■ Extracted data ■
• • •

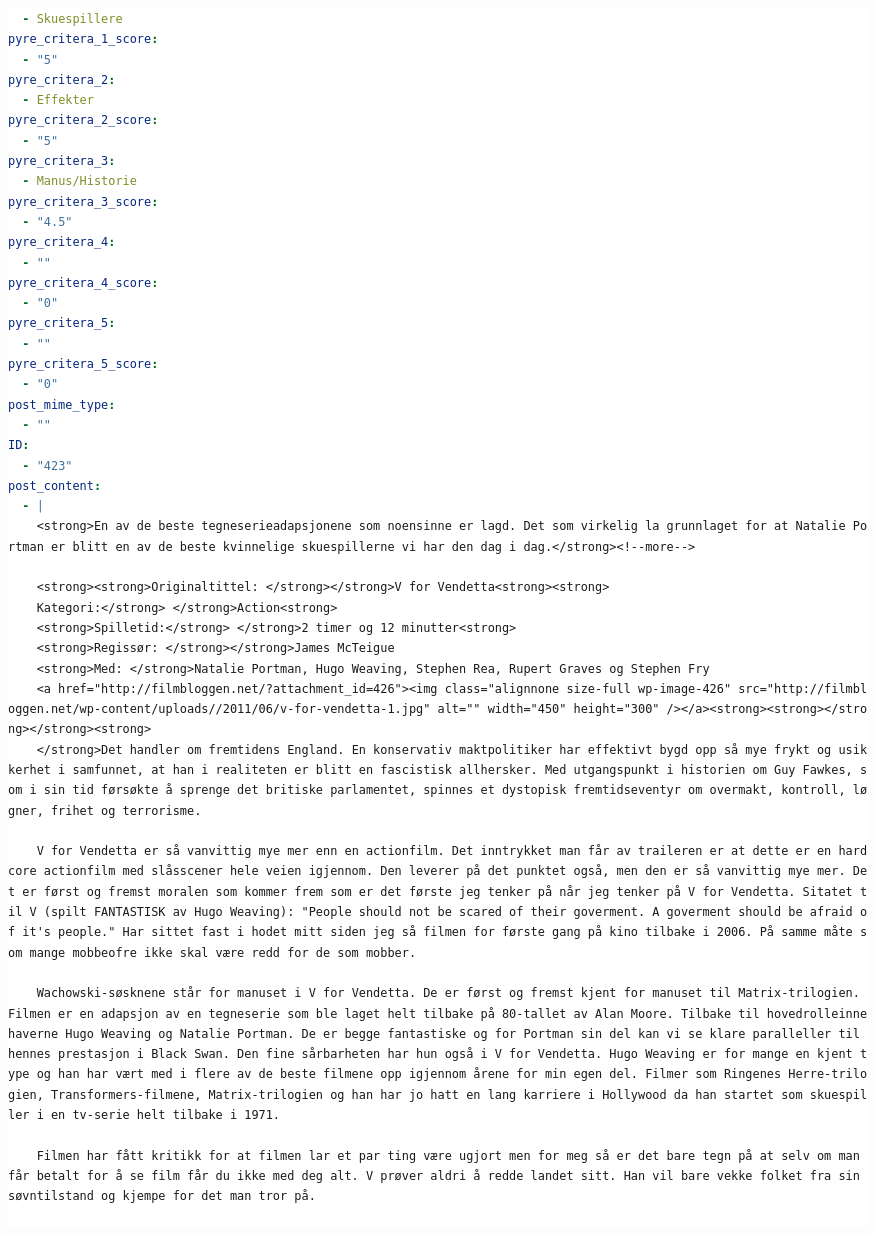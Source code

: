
 ```yaml
  - Skuespillere
pyre_critera_1_score:
  - "5"
pyre_critera_2:
  - Effekter
pyre_critera_2_score:
  - "5"
pyre_critera_3:
  - Manus/Historie
pyre_critera_3_score:
  - "4.5"
pyre_critera_4:
  - ""
pyre_critera_4_score:
  - "0"
pyre_critera_5:
  - ""
pyre_critera_5_score:
  - "0"
post_mime_type:
  - ""
ID:
  - "423"
post_content:
  - |
    <strong>En av de beste tegneserieadapsjonene som noensinne er lagd. Det som virkelig la grunnlaget for at Natalie Portman er blitt en av de beste kvinnelige skuespillerne vi har den dag i dag.</strong><!--more-->
    
    <strong><strong>Originaltittel: </strong></strong>V for Vendetta<strong><strong>
    Kategori:</strong> </strong>Action<strong>
    <strong>Spilletid:</strong> </strong>2 timer og 12 minutter<strong>
    <strong>Regissør: </strong></strong>James McTeigue
    <strong>Med: </strong>Natalie Portman, Hugo Weaving, Stephen Rea, Rupert Graves og Stephen Fry
    <a href="http://filmbloggen.net/?attachment_id=426"><img class="alignnone size-full wp-image-426" src="http://filmbloggen.net/wp-content/uploads//2011/06/v-for-vendetta-1.jpg" alt="" width="450" height="300" /></a><strong><strong></strong></strong><strong>
    </strong>Det handler om fremtidens England. En konservativ maktpolitiker har effektivt bygd opp så mye frykt og usikkerhet i samfunnet, at han i realiteten er blitt en fascistisk allhersker. Med utgangspunkt i historien om Guy Fawkes, som i sin tid førsøkte å sprenge det britiske parlamentet, spinnes et dystopisk fremtidseventyr om overmakt, kontroll, løgner, frihet og terrorisme.
    
    V for Vendetta er så vanvittig mye mer enn en actionfilm. Det inntrykket man får av traileren er at dette er en hardcore actionfilm med slåsscener hele veien igjennom. Den leverer på det punktet også, men den er så vanvittig mye mer. Det er først og fremst moralen som kommer frem som er det første jeg tenker på når jeg tenker på V for Vendetta. Sitatet til V (spilt FANTASTISK av Hugo Weaving): "People should not be scared of their goverment. A goverment should be afraid of it's people." Har sittet fast i hodet mitt siden jeg så filmen for første gang på kino tilbake i 2006. På samme måte som mange mobbeofre ikke skal være redd for de som mobber.
    
    Wachowski-søsknene står for manuset i V for Vendetta. De er først og fremst kjent for manuset til Matrix-trilogien. Filmen er en adapsjon av en tegneserie som ble laget helt tilbake på 80-tallet av Alan Moore. Tilbake til hovedrolleinnehaverne Hugo Weaving og Natalie Portman. De er begge fantastiske og for Portman sin del kan vi se klare paralleller til hennes prestasjon i Black Swan. Den fine sårbarheten har hun også i V for Vendetta. Hugo Weaving er for mange en kjent type og han har vært med i flere av de beste filmene opp igjennom årene for min egen del. Filmer som Ringenes Herre-trilogien, Transformers-filmene, Matrix-trilogien og han har jo hatt en lang karriere i Hollywood da han startet som skuespiller i en tv-serie helt tilbake i 1971.
    
    Filmen har fått kritikk for at filmen lar et par ting være ugjort men for meg så er det bare tegn på at selv om man får betalt for å se film får du ikke med deg alt. V prøver aldri å redde landet sitt. Han vil bare vekke folket fra sin søvntilstand og kjempe for det man tror på.
    
```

• • •

Produce the full material again verbatim, with the pictures dropped.

Source code

:
 ```yaml
  - Skuespillere
pyre_critera_1_score:
  - "5"
pyre_critera_2:
  - Effekter
pyre_critera_2_score:
  - "5"
pyre_critera_3:
  - Manus/Historie
pyre_critera_3_score:
  - "4.5"
pyre_critera_4:
  - ""
pyre_critera_4_score:
  - "0"
pyre_critera_5:
  - ""
pyre_critera_5_score:
  - "0"
post_mime_type:
  - ""
ID:
  - "423"
post_content:
  - |
    <strong>En av de beste tegneserieadapsjonene som noensinne er lagd. Det som virkelig la grunnlaget for at Natalie Portman er blitt en av de beste kvinnelige skuespillerne vi har den dag i dag.</strong><!--more-->
    
    <strong><strong>Originaltittel: </strong></strong>V for Vendetta<strong><strong>
    Kategori:</strong> </strong>Action<strong>
    <strong>Spilletid:</strong> </strong>2 timer og 12 minutter<strong>
    <strong>Regissør: </strong></strong>James McTeigue
    <strong>Med: </strong>Natalie Portman, Hugo Weaving, Stephen Rea, Rupert Graves og Stephen Fry
    <a href="http://filmbloggen.net/?attachment_id=426"><img class="alignnone size-full wp-image-426" src="http://filmbloggen.net/wp-content/uploads//2011/06/v-for-vendetta-1.jpg" alt="" width="450" height="300" /></a><strong><strong></strong></strong><strong>
    </strong>Det handler om fremtidens England. En konservativ maktpolitiker har effektivt bygd opp så mye frykt og usikkerhet i samfunnet, at han i realiteten er blitt en fascistisk allhersker. Med utgangspunkt i historien om Guy Fawkes, som i sin tid førsøkte å sprenge det britiske parlamentet, spinnes et dystopisk fremtidseventyr om overmakt, kontroll, løgner, frihet og terrorisme.
    
    V for Vendetta er så vanvittig mye mer enn en actionfilm. Det inntrykket man får av traileren er at dette er en hardcore actionfilm med slåsscener hele veien igjennom. Den leverer på det punktet også, men den er så vanvittig mye mer. Det er først og fremst moralen som kommer frem som er det første jeg tenker på når jeg tenker på V for Vendetta. Sitatet til V (spilt FANTASTISK av Hugo Weaving): "People should not be scared of their goverment. A goverment should be afraid of it's people." Har sittet fast i hodet mitt siden jeg så filmen for første gang på kino tilbake i 2006. På samme måte som mange mobbeofre ikke skal være redd for de som mobber.
    
    Wachowski-søsknene står for manuset i V for Vendetta. De er først og fremst kjent for manuset til Matrix-trilogien. Filmen er en adapsjon av en tegneserie som ble laget helt tilbake på 80-tallet av Alan Moore. Tilbake til hovedrolleinnehaverne Hugo Weaving og Natalie Portman. De er begge fantastiske og for Portman sin del kan vi se klare paralleller til hennes prestasjon i Black Swan. Den fine sårbarheten har hun også i V for Vendetta. Hugo Weaving er for mange en kjent type og han har vært med i flere av de beste filmene opp igjennom årene for min egen del. Filmer som Ringenes Herre-trilogien, Transformers-filmene, Matrix-trilogien og han har jo hatt en lang karriere i Hollywood da han startet som skuespiller i en tv-serie helt tilbake i 1971.
    
    Filmen har fått kritikk for at filmen lar et par ting være ugjort men for meg så er det bare tegn på at selv om man får betalt for å se film får du ikke med deg alt. V prøver aldri å redde landet sitt. Han vil bare vekke folket fra sin søvntilstand og kjempe for det man tror på.
    
```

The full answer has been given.